▸ Task requirements
The response should be the records below, repeated exactly, with each picture left out.

• • • • • • •

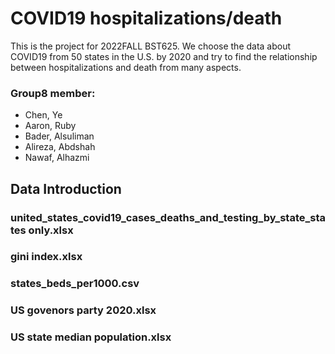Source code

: # COVID19 hospitalizations/death
This is the project for 2022FALL BST625. We choose the data about COVID19 from 50 states in the U.S. by 2020 and try to find the relationship between hospitalizations and death from many aspects.
### Group8 member:
- Chen, Ye
- Aaron, Ruby
- Bader, Alsuliman 
- Alireza, Abdshah
- Nawaf, Alhazmi 
  
## Data Introduction
### united_states_covid19_cases_deaths_and_testing_by_state_states only.xlsx

### gini index.xlsx

### states_beds_per1000.csv

### US govenors party 2020.xlsx

### US state median population.xlsx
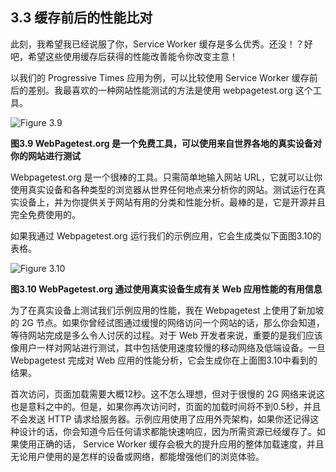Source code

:## 3.3 缓存前后的性能比对

此刻，我希望我已经说服了你，Service Worker 缓存是多么优秀。还没！？好吧，希望这些使用缓存后获得的性能改善能令你改变主意！

以我们的 Progressive Times 应用为例，可以比较使用 Service Worker 缓存前后的差别。我最喜欢的一种网站性能测试的方法是使用 webpagetest.org 这个工具。

![Figure 3.9](../assets/figure3.9.png)

**图3.9 WebPagetest.org 是一个免费工具，可以使用来自世界各地的真实设备对你的网站进行测试**

Webpagetest.org 是一个很棒的工具。只需简单地输入网站 URL，它就可以让你使用真实设备和各种类型的浏览器从世界任何地点来分析你的网站。测试运行在真实设备上，并为你提供关于网站有用的分类和性能分析。最棒的是，它是开源并且完全免费使用的。

如果我通过 Webpagetest.org 运行我们的示例应用，它会生成类似下面图3.10的表格。

![Figure 3.10](../assets/figure3.10.png)

**图3.10 WebPagetest.org 通过使用真实设备生成有关 Web 应用性能的有用信息**

为了在真实设备上测试我们示例应用的性能，我在 Webpagetest 上使用了新加坡的 2G 节点。如果你曾经试图通过缓慢的网络访问一个网站的话，那么你会知道，等待网站完成是多么令人讨厌的过程。对于 Web 开发者来说，重要的是我们应该像用户一样对网站进行测试，其中包括使用速度较慢的移动网络及低端设备。一旦 Webpagetest 完成对 Web 应用的性能分析，它会生成你在上面图3.10中看到的结果。

首次访问，页面加载需要大概12秒。这不怎么理想，但对于很慢的 2G 网络来说这也是意料之中的。但是，如果你再次访问时，页面的加载时间将不到0.5秒，并且不会发送 HTTP 请求给服务器。示例应用使用了应用外壳架构，如果你还记得这种设计的话，你会知道今后任何请求都能快速响应，因为所需资源已经缓存了。如果使用正确的话， Service Worker 缓存会极大的提升应用的整体加载速度，并且无论用户使用的是怎样的设备或网络，都能增强他们的浏览体验。
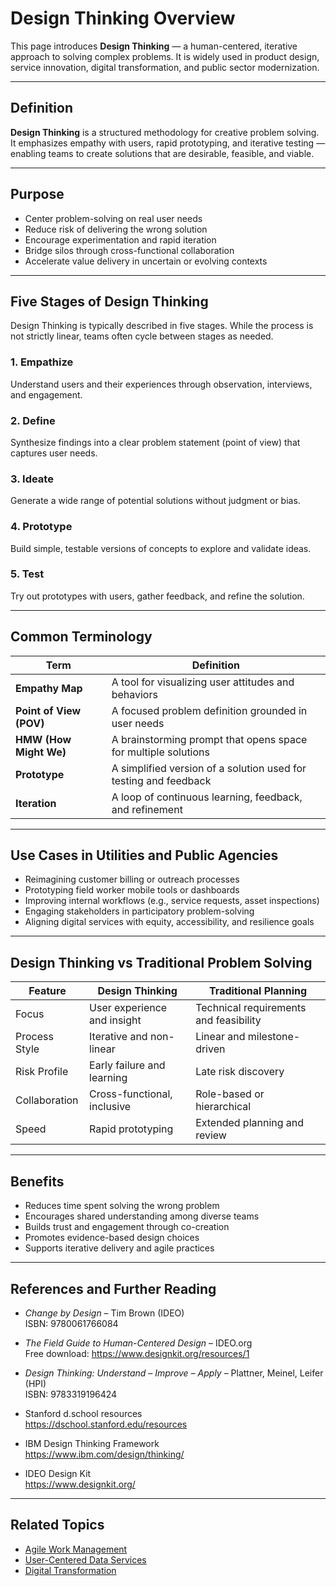 # Design Thinking Overview

This page introduces **Design Thinking** — a human-centered, iterative approach to solving complex problems. It is widely used in product design, service innovation, digital transformation, and public sector modernization.

---

## Definition

**Design Thinking** is a structured methodology for creative problem solving. It emphasizes empathy with users, rapid prototyping, and iterative testing — enabling teams to create solutions that are desirable, feasible, and viable.

---

## Purpose

- Center problem-solving on real user needs  
- Reduce risk of delivering the wrong solution  
- Encourage experimentation and rapid iteration  
- Bridge silos through cross-functional collaboration  
- Accelerate value delivery in uncertain or evolving contexts

---

## Five Stages of Design Thinking

Design Thinking is typically described in five stages. While the process is not strictly linear, teams often cycle between stages as needed.

### 1. **Empathize**  
Understand users and their experiences through observation, interviews, and engagement.

### 2. **Define**  
Synthesize findings into a clear problem statement (point of view) that captures user needs.

### 3. **Ideate**  
Generate a wide range of potential solutions without judgment or bias.

### 4. **Prototype**  
Build simple, testable versions of concepts to explore and validate ideas.

### 5. **Test**  
Try out prototypes with users, gather feedback, and refine the solution.

---

## Common Terminology

| Term             | Definition |
|------------------|------------|
| **Empathy Map**  | A tool for visualizing user attitudes and behaviors |
| **Point of View (POV)** | A focused problem definition grounded in user needs |
| **HMW (How Might We)** | A brainstorming prompt that opens space for multiple solutions |
| **Prototype**    | A simplified version of a solution used for testing and feedback |
| **Iteration**    | A loop of continuous learning, feedback, and refinement |

---

## Use Cases in Utilities and Public Agencies

- Reimagining customer billing or outreach processes  
- Prototyping field worker mobile tools or dashboards  
- Improving internal workflows (e.g., service requests, asset inspections)  
- Engaging stakeholders in participatory problem-solving  
- Aligning digital services with equity, accessibility, and resilience goals

---

## Design Thinking vs Traditional Problem Solving

| Feature            | Design Thinking              | Traditional Planning            |
|--------------------|------------------------------|----------------------------------|
| Focus              | User experience and insight   | Technical requirements and feasibility |
| Process Style      | Iterative and non-linear      | Linear and milestone-driven      |
| Risk Profile       | Early failure and learning    | Late risk discovery              |
| Collaboration      | Cross-functional, inclusive   | Role-based or hierarchical       |
| Speed              | Rapid prototyping             | Extended planning and review     |

---

## Benefits

- Reduces time spent solving the wrong problem  
- Encourages shared understanding among diverse teams  
- Builds trust and engagement through co-creation  
- Promotes evidence-based design choices  
- Supports iterative delivery and agile practices

---

## References and Further Reading

- *Change by Design* – Tim Brown (IDEO)  
  ISBN: 9780061766084

- *The Field Guide to Human-Centered Design* – IDEO.org  
  Free download: https://www.designkit.org/resources/1

- *Design Thinking: Understand – Improve – Apply* – Plattner, Meinel, Leifer (HPI)  
  ISBN: 9783319196424

- Stanford d.school resources  
  https://dschool.stanford.edu/resources

- IBM Design Thinking Framework  
  https://www.ibm.com/design/thinking/

- IDEO Design Kit  
  https://www.designkit.org/

---

## Related Topics

- [Agile Work Management](../agile/index.md)  
- [User-Centered Data Services](../ux-design/index.md)  
- [Digital Transformation](../digital/index.md)
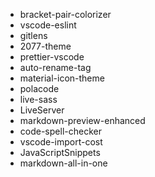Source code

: * bracket-pair-colorizer
* vscode-eslint
* gitlens
* 2077-theme
* prettier-vscode
* auto-rename-tag
* material-icon-theme
* polacode
* live-sass
* LiveServer
* markdown-preview-enhanced
* code-spell-checker
* vscode-import-cost
* JavaScriptSnippets
* markdown-all-in-one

• • • • • • •

▸ Exercise solution
Source code

: # COVID19 hospitalizations/death
This is the project for 2022FALL BST625. We choose the data about COVID19 from 50 states in the U.S. by 2020 and try to find the relationship between hospitalizations and death from many aspects.
### Group8 member:
- Chen, Ye
- Aaron, Ruby
- Bader, Alsuliman 
- Alireza, Abdshah
- Nawaf, Alhazmi 
  
## Data Introduction
### united_states_covid19_cases_deaths_and_testing_by_state_states only.xlsx

### gini index.xlsx

### states_beds_per1000.csv

### US govenors party 2020.xlsx

### US state median population.xlsx
Source code

:## 3.3 缓存前后的性能比对

此刻，我希望我已经说服了你，Service Worker 缓存是多么优秀。还没！？好吧，希望这些使用缓存后获得的性能改善能令你改变主意！

以我们的 Progressive Times 应用为例，可以比较使用 Service Worker 缓存前后的差别。我最喜欢的一种网站性能测试的方法是使用 webpagetest.org 这个工具。

![Figure 3.9](../assets/figure3.9.png)

**图3.9 WebPagetest.org 是一个免费工具，可以使用来自世界各地的真实设备对你的网站进行测试**

Webpagetest.org 是一个很棒的工具。只需简单地输入网站 URL，它就可以让你使用真实设备和各种类型的浏览器从世界任何地点来分析你的网站。测试运行在真实设备上，并为你提供关于网站有用的分类和性能分析。最棒的是，它是开源并且完全免费使用的。

如果我通过 Webpagetest.org 运行我们的示例应用，它会生成类似下面图3.10的表格。

![Figure 3.10](../assets/figure3.10.png)

**图3.10 WebPagetest.org 通过使用真实设备生成有关 Web 应用性能的有用信息**

为了在真实设备上测试我们示例应用的性能，我在 Webpagetest 上使用了新加坡的 2G 节点。如果你曾经试图通过缓慢的网络访问一个网站的话，那么你会知道，等待网站完成是多么令人讨厌的过程。对于 Web 开发者来说，重要的是我们应该像用户一样对网站进行测试，其中包括使用速度较慢的移动网络及低端设备。一旦 Webpagetest 完成对 Web 应用的性能分析，它会生成你在上面图3.10中看到的结果。

首次访问，页面加载需要大概12秒。这不怎么理想，但对于很慢的 2G 网络来说这也是意料之中的。但是，如果你再次访问时，页面的加载时间将不到0.5秒，并且不会发送 HTTP 请求给服务器。示例应用使用了应用外壳架构，如果你还记得这种设计的话，你会知道今后任何请求都能快速响应，因为所需资源已经缓存了。如果使用正确的话， Service Worker 缓存会极大的提升应用的整体加载速度，并且无论用户使用的是怎样的设备或网络，都能增强他们的浏览体验。
 # Design Thinking Overview

This page introduces **Design Thinking** — a human-centered, iterative approach to solving complex problems. It is widely used in product design, service innovation, digital transformation, and public sector modernization.

---

## Definition

**Design Thinking** is a structured methodology for creative problem solving. It emphasizes empathy with users, rapid prototyping, and iterative testing — enabling teams to create solutions that are desirable, feasible, and viable.

---

## Purpose

- Center problem-solving on real user needs  
- Reduce risk of delivering the wrong solution  
- Encourage experimentation and rapid iteration  
- Bridge silos through cross-functional collaboration  
- Accelerate value delivery in uncertain or evolving contexts

---

## Five Stages of Design Thinking

Design Thinking is typically described in five stages. While the process is not strictly linear, teams often cycle between stages as needed.

### 1. **Empathize**  
Understand users and their experiences through observation, interviews, and engagement.

### 2. **Define**  
Synthesize findings into a clear problem statement (point of view) that captures user needs.

### 3. **Ideate**  
Generate a wide range of potential solutions without judgment or bias.

### 4. **Prototype**  
Build simple, testable versions of concepts to explore and validate ideas.

### 5. **Test**  
Try out prototypes with users, gather feedback, and refine the solution.

---

## Common Terminology

| Term             | Definition |
|------------------|------------|
| **Empathy Map**  | A tool for visualizing user attitudes and behaviors |
| **Point of View (POV)** | A focused problem definition grounded in user needs |
| **HMW (How Might We)** | A brainstorming prompt that opens space for multiple solutions |
| **Prototype**    | A simplified version of a solution used for testing and feedback |
| **Iteration**    | A loop of continuous learning, feedback, and refinement |

---

## Use Cases in Utilities and Public Agencies

- Reimagining customer billing or outreach processes  
- Prototyping field worker mobile tools or dashboards  
- Improving internal workflows (e.g., service requests, asset inspections)  
- Engaging stakeholders in participatory problem-solving  
- Aligning digital services with equity, accessibility, and resilience goals

---

## Design Thinking vs Traditional Problem Solving

| Feature            | Design Thinking              | Traditional Planning            |
|--------------------|------------------------------|----------------------------------|
| Focus              | User experience and insight   | Technical requirements and feasibility |
| Process Style      | Iterative and non-linear      | Linear and milestone-driven      |
| Risk Profile       | Early failure and learning    | Late risk discovery              |
| Collaboration      | Cross-functional, inclusive   | Role-based or hierarchical       |
| Speed              | Rapid prototyping             | Extended planning and review     |

---

## Benefits

- Reduces time spent solving the wrong problem  
- Encourages shared understanding among diverse teams  
- Builds trust and engagement through co-creation  
- Promotes evidence-based design choices  
- Supports iterative delivery and agile practices

---

## References and Further Reading

- *Change by Design* – Tim Brown (IDEO)  
  ISBN: 9780061766084

- *The Field Guide to Human-Centered Design* – IDEO.org  
  Free download: https://www.designkit.org/resources/1

- *Design Thinking: Understand – Improve – Apply* – Plattner, Meinel, Leifer (HPI)  
  ISBN: 9783319196424

- Stanford d.school resources  
  https://dschool.stanford.edu/resources

- IBM Design Thinking Framework  
  https://www.ibm.com/design/thinking/

- IDEO Design Kit  
  https://www.designkit.org/

---

## Related Topics

- [Agile Work Management](../agile/index.md)  
- [User-Centered Data Services](../ux-design/index.md)  
- [Digital Transformation](../digital/index.md)
Source code

: * bracket-pair-colorizer
* vscode-eslint
* gitlens
* 2077-theme
* prettier-vscode
* auto-rename-tag
* material-icon-theme
* polacode
* live-sass
* LiveServer
* markdown-preview-enhanced
* code-spell-checker
* vscode-import-cost
* JavaScriptSnippets
* markdown-all-in-one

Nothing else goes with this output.